Amazon Redshift Data Source (Native Connector)

If your data source does not exist yet, create a new Amazon Redshift data source, following the steps described in Amazon Redshift and with the changes described below to enable MDE with AWS IAM authentication.

If your Redshift data source already exists, make changes to its configuration according to these steps.

  1. Append the protocol redshift:iam to the JDBC URI, for example:

    redshift:iam://test-abcd.chby8aaabbcc.us-east-1.redshift.amazonaws.com:5439/your_data_1?tcpKeepAlive=true&ssl=true&AutoCreate=true
    
  2. If you are adding a new data source, note that this configuration does not use a service account. You do not need to enter valid credentials: click Continue with Errors on the Service Account screen of the data source wizard to move through the wizard to the Settings page of the data source.

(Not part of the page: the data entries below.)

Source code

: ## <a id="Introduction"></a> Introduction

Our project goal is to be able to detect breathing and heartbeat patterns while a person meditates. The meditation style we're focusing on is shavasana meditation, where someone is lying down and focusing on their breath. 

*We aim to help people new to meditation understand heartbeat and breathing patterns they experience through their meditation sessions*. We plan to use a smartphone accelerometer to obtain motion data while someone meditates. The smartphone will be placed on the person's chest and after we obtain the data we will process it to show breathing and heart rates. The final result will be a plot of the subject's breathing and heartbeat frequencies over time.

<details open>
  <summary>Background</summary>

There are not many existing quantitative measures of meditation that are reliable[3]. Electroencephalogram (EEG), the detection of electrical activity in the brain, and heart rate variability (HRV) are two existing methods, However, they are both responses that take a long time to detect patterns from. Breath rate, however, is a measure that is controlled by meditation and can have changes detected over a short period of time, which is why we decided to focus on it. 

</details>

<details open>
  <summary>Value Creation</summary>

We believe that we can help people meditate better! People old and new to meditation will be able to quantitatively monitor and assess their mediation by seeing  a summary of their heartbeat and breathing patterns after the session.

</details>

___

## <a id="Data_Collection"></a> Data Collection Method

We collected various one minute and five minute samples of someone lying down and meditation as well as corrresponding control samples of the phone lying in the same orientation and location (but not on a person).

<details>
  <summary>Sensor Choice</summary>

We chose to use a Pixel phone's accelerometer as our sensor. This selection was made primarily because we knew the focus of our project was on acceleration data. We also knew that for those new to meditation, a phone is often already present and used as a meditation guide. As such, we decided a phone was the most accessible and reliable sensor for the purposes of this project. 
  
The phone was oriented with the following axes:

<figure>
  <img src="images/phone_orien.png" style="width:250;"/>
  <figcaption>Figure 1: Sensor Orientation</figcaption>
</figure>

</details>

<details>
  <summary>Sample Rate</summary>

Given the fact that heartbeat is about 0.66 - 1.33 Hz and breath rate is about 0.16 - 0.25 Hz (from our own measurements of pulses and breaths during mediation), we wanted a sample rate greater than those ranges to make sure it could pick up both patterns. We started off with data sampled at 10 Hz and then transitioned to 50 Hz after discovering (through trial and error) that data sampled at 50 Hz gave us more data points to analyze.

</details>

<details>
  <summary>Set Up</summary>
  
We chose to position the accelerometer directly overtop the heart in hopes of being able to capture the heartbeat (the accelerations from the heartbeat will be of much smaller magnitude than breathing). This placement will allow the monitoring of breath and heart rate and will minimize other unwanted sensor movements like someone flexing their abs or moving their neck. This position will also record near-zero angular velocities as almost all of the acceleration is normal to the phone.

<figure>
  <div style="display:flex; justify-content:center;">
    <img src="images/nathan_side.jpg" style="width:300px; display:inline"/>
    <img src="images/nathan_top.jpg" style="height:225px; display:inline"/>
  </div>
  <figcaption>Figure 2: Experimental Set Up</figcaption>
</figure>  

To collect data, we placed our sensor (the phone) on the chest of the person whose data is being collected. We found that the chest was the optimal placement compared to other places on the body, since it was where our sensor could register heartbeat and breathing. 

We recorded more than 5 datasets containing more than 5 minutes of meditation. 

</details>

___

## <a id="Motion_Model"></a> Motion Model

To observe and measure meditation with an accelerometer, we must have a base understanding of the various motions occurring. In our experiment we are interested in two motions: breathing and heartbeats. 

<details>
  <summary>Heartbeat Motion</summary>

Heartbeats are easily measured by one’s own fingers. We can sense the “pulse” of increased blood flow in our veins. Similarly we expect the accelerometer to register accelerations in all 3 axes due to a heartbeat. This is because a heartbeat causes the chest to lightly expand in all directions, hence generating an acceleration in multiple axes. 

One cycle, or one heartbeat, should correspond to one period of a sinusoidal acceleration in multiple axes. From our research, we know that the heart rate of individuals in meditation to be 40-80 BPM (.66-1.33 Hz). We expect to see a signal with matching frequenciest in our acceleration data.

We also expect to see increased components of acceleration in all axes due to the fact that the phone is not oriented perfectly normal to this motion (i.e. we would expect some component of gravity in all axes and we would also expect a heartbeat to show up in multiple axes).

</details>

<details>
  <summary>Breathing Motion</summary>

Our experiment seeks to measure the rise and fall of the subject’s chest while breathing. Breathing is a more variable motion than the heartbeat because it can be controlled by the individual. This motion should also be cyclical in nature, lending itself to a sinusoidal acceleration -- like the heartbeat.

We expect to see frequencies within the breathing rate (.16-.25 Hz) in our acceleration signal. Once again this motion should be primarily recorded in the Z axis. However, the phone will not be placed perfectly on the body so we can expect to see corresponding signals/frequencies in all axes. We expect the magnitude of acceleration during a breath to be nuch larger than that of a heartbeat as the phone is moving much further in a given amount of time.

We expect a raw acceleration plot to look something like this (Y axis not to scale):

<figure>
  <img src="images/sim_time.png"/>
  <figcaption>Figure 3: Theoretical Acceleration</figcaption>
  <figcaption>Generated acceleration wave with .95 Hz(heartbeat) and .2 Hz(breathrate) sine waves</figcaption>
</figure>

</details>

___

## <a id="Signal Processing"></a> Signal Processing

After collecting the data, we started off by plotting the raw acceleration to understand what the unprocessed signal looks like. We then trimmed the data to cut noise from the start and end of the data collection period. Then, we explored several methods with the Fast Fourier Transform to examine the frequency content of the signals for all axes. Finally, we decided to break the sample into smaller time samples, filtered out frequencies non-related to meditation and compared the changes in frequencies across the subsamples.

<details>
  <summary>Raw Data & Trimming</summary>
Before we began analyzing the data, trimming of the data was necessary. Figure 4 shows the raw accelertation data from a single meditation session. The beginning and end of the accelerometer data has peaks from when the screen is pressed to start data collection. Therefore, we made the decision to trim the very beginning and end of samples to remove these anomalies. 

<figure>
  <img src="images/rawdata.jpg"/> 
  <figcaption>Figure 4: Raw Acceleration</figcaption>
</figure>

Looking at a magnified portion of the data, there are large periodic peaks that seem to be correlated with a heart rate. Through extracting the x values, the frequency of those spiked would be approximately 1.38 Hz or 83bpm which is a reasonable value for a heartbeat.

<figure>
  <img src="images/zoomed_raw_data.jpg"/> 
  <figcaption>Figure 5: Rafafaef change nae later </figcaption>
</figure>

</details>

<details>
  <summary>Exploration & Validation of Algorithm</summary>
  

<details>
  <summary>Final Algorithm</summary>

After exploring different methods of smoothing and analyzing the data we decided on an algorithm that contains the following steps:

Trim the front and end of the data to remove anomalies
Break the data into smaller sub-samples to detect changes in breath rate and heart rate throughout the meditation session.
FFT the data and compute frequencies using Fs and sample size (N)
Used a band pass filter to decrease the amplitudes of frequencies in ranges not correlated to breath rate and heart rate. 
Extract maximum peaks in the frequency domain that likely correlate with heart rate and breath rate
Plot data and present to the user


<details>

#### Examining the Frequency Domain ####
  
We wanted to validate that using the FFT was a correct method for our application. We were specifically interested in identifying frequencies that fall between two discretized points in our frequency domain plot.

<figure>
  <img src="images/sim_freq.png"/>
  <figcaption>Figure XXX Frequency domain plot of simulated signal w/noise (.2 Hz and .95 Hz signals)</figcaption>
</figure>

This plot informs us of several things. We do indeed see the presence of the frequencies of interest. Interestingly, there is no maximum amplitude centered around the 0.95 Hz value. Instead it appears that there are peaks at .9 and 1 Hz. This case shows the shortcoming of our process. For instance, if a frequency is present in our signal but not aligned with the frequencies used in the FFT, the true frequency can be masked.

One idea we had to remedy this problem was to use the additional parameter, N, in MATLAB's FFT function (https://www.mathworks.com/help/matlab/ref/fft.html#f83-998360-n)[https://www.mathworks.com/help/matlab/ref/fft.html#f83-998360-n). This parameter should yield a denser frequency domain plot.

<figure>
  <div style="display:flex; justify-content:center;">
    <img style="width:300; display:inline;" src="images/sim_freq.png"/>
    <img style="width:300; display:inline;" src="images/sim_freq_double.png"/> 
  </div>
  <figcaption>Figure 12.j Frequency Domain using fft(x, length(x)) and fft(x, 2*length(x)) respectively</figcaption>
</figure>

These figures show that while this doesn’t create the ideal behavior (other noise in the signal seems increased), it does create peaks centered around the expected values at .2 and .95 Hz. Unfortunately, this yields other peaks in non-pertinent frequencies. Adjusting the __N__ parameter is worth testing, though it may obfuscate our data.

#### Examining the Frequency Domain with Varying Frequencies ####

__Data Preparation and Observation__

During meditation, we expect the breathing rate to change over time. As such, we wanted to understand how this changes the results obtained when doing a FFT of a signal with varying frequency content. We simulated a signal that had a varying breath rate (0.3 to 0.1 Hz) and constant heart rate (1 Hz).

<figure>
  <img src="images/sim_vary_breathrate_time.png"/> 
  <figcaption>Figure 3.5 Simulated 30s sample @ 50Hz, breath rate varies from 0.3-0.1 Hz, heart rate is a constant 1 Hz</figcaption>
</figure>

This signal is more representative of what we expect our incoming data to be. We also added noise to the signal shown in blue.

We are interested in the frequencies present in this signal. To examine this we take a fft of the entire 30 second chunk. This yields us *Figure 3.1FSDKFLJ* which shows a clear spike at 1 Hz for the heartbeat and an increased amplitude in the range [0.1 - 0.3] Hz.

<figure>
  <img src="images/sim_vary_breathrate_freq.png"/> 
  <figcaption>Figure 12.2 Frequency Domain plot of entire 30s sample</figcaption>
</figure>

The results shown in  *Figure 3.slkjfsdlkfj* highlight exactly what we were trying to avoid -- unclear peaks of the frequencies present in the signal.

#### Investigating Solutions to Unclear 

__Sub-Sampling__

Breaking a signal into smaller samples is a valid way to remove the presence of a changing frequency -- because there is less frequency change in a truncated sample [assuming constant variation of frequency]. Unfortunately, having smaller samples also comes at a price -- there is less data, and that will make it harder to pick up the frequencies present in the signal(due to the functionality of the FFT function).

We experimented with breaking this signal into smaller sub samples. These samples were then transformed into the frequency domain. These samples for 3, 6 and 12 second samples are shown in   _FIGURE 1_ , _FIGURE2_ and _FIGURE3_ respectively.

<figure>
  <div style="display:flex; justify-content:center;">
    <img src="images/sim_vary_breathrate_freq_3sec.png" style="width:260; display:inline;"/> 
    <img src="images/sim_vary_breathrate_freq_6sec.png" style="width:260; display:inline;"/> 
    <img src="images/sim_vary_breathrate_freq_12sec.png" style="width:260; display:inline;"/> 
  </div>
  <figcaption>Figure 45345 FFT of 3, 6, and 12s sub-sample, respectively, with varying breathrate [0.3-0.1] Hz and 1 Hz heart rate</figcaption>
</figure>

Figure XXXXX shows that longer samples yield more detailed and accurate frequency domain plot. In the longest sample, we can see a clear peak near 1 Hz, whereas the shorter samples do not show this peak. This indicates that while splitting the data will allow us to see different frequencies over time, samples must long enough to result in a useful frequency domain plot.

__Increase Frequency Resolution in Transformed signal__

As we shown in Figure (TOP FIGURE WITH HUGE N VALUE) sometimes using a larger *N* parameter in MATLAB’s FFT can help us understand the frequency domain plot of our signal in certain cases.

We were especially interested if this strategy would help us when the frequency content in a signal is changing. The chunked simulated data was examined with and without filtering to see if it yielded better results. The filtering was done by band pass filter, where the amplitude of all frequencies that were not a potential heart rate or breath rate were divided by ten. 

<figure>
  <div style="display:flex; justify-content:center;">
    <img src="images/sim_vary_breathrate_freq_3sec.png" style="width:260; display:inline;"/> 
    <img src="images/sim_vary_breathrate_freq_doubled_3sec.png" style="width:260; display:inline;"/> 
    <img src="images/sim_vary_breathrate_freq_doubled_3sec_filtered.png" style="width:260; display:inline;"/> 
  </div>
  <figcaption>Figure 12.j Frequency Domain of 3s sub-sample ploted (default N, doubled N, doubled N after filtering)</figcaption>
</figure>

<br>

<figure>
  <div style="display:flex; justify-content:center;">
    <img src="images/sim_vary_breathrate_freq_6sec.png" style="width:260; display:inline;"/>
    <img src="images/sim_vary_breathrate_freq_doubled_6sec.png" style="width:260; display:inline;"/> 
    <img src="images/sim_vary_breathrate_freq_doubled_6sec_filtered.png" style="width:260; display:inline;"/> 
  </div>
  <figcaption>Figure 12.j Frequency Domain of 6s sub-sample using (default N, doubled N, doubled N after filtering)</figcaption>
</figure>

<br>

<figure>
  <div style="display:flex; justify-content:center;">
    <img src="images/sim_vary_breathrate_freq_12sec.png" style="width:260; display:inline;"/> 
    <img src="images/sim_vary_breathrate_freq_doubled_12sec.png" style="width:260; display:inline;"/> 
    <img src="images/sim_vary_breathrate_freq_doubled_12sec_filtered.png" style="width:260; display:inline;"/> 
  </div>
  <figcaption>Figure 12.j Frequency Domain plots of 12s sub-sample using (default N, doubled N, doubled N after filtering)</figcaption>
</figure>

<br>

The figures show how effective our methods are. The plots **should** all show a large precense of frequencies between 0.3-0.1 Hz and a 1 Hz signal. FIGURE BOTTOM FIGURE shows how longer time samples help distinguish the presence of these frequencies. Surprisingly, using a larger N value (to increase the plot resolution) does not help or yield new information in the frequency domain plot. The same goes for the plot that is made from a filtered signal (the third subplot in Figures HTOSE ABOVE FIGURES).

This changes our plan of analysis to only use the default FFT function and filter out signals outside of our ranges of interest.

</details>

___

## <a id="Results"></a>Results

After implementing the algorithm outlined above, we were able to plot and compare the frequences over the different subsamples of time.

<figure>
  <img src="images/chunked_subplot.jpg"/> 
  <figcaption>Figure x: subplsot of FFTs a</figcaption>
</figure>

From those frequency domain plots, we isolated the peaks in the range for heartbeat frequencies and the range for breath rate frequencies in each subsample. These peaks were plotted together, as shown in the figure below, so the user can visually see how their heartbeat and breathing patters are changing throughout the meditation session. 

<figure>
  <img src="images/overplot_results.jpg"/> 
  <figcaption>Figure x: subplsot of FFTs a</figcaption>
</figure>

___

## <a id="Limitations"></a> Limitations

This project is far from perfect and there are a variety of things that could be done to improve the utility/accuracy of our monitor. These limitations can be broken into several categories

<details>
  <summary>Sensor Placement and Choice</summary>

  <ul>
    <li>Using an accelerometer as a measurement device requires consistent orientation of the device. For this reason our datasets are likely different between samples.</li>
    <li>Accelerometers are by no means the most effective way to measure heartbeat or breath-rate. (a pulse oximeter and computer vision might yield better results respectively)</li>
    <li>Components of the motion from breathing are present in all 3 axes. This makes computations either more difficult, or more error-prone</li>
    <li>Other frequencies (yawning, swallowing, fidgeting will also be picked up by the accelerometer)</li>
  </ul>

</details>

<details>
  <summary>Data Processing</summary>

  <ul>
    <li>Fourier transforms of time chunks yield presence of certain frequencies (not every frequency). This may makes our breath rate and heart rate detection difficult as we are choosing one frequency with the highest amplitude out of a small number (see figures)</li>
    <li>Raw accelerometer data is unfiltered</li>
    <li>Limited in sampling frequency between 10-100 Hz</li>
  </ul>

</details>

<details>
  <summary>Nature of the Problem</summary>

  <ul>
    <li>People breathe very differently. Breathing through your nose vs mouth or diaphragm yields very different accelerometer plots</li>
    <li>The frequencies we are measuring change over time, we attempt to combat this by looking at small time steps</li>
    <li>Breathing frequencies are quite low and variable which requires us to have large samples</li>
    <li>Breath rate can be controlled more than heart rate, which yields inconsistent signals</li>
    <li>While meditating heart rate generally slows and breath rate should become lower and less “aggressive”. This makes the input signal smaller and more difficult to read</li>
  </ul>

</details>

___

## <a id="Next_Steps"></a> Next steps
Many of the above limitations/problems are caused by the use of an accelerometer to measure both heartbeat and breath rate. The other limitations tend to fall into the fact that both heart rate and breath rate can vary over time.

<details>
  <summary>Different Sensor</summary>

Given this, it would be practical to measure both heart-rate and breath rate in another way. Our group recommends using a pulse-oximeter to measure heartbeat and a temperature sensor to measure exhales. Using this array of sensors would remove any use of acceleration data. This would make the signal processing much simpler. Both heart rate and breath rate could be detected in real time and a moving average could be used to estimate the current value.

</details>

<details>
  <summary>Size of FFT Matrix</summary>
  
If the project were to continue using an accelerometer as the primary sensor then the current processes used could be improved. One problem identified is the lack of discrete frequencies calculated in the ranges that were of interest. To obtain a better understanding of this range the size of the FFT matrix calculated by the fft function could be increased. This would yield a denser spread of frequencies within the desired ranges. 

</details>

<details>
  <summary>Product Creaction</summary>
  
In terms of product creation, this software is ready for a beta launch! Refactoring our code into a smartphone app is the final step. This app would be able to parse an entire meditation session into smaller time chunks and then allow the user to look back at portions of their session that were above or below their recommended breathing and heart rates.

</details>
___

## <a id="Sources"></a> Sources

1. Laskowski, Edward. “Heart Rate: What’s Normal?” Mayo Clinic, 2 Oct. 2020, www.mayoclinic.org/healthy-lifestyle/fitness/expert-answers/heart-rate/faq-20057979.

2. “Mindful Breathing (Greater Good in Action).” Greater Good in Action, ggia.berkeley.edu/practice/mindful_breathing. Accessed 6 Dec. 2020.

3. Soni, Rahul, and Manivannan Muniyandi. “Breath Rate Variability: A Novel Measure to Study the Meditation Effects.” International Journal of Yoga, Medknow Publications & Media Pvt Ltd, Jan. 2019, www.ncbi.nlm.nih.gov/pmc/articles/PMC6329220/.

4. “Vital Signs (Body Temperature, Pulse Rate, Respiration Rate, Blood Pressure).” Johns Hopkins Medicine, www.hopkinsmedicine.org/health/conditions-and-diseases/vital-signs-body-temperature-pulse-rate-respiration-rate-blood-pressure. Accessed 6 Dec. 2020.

    ../../_images/AWS_MDEwithIAM_07.png
  3. Note down the data source ID of your Amazon Redshift data source: How to Find Data Source ID.

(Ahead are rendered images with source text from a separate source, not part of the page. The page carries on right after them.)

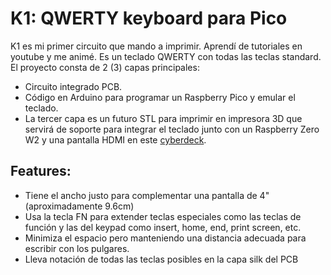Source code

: # K1: QWERTY keyboard para Pico
K1 es mi primer circuito que mando a imprimir. Aprendí de tutoriales en youtube y me animé. Es un teclado QWERTY con todas las teclas standard. El proyecto consta de 2 (3) capas principales:
- Circuito integrado PCB.
- Código en Arduino para programar un Raspberry Pico y emular el teclado.
- La tercer capa es un futuro STL para imprimir en impresora 3D que servirá de soporte para integrar el teclado junto con un Raspberry Zero W2 y una pantalla HDMI en este [cyberdeck](../).

## Features:
- Tiene el ancho justo para complementar una pantalla de 4" (aproximadamente 9.6cm)
- Usa la tecla FN para extender teclas especiales como las teclas de función y las del keypad como insert, home, end, print screen, etc.
- Minimiza el espacio pero manteniendo una distancia adecuada para escribir con los pulgares.
- Lleva notación de todas las teclas posibles en la capa silk del PCB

  4. Prepare the name of the AuthService configuration you created in STEP 3: Configuration on the Alation Server.

  5. Prepare the ARN of the role that grants access to Amazon Redshift in AWS (your <read_resources_role> from STEP 1: Configuration in AWS.

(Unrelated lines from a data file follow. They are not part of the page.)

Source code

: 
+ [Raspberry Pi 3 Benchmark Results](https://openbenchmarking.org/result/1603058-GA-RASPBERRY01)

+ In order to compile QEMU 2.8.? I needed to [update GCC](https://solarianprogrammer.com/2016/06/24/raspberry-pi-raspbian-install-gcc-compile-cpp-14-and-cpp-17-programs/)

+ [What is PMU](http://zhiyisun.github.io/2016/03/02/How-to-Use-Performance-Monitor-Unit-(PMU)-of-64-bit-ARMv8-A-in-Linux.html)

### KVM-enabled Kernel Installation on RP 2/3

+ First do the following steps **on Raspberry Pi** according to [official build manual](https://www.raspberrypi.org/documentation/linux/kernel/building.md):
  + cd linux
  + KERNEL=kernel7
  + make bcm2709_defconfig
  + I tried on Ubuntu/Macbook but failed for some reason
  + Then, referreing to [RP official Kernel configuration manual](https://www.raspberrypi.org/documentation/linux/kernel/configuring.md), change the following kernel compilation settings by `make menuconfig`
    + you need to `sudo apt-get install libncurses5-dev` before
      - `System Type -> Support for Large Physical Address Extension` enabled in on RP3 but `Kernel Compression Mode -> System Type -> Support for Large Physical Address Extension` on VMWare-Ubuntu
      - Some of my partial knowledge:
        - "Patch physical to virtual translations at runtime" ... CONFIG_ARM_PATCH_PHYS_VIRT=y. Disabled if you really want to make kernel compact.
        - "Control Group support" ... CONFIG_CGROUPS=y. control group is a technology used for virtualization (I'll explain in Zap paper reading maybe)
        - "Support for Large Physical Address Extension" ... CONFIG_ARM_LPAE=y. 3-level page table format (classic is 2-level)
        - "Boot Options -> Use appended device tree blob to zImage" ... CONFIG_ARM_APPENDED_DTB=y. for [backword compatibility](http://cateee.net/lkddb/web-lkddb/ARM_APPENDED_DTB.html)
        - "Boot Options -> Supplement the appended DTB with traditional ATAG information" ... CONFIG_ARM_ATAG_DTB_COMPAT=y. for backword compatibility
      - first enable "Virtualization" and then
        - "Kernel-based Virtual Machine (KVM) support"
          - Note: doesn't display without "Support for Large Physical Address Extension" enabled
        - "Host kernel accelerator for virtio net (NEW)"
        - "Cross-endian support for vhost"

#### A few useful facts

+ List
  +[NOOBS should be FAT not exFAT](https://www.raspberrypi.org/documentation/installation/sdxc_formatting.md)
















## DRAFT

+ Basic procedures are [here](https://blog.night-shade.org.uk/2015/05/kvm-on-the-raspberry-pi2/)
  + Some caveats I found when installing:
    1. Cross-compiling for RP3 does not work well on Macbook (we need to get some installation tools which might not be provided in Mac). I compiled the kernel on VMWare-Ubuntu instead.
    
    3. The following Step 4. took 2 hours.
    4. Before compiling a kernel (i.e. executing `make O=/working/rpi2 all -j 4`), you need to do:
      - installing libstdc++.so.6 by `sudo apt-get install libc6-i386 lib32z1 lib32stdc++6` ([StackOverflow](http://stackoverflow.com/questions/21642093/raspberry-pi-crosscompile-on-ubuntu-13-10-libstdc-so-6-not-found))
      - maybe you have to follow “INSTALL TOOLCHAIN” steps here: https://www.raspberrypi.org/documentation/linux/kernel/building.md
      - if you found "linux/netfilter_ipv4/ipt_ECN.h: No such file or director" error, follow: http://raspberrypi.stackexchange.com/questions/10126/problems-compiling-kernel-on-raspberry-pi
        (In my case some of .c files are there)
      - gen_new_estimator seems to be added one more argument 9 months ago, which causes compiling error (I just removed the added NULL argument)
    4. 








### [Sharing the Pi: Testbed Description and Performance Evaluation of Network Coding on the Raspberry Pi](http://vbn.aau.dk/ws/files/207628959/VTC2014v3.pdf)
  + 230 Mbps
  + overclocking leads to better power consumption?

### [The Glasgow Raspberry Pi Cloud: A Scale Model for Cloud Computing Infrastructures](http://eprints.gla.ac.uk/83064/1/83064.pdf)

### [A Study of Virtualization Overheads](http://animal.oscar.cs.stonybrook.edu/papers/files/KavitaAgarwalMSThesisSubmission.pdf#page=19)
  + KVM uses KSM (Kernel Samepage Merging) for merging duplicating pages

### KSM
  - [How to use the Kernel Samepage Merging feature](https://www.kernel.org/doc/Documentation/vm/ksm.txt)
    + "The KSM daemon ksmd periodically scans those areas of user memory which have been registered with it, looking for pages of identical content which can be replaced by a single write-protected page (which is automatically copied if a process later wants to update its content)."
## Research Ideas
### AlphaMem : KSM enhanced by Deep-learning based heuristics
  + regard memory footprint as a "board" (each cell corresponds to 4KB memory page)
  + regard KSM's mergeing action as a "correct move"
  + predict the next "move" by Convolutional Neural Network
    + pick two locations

  6. SSH to the Alation host, and enter the Alation shell and then the Django shell:

    sudo /etc/init.d/alation shell
    alation_django_shell
    
  7. Enable the data source to use AuthService by running the code given below and substituting the placeholder values with your real values:

    • <ds_id> - The ID of your data source in Alation

    • <config_name> - The name of the AuthService configuration object

    • YOUR_ROLE_ARN - The ARN of your <read_resources_role>

    conf = DSAuthServiceConfiguration.objects.create(ds=DataSource.objects.get(id=<ds_id>),
    method_name='aws_iam',
    config_name='<config_name>',
    enabled=True,
    pipeline_params={'MDE':{'state_format':'pipeline_mde_{id}',
    'params':{'role':'YOUR_ROLE_ARN'}}},
    jdbc_config={'auth_obj_to_jdbc_param_map':{'AccessKeyID':'{AWSAccessKey}',
    'SecretAccessKey':'{AWSSecretKey}',
    'SessionToken':'{AWSSessionToken}'
    'jdbc_uri_enabler_patterns':[],
    'jdbc_uri_to_auth_service_args_map': {}})
    
  8. To exit the Django shell: exit

  9. To exit the Alation shell: exit

  10. Return to the Alation UI and your Amazon Redshift data source Settings page. On the Metadata Extraction tab, configure and perform MDE. On the Query Log Ingestion tab, configure and perform QLI.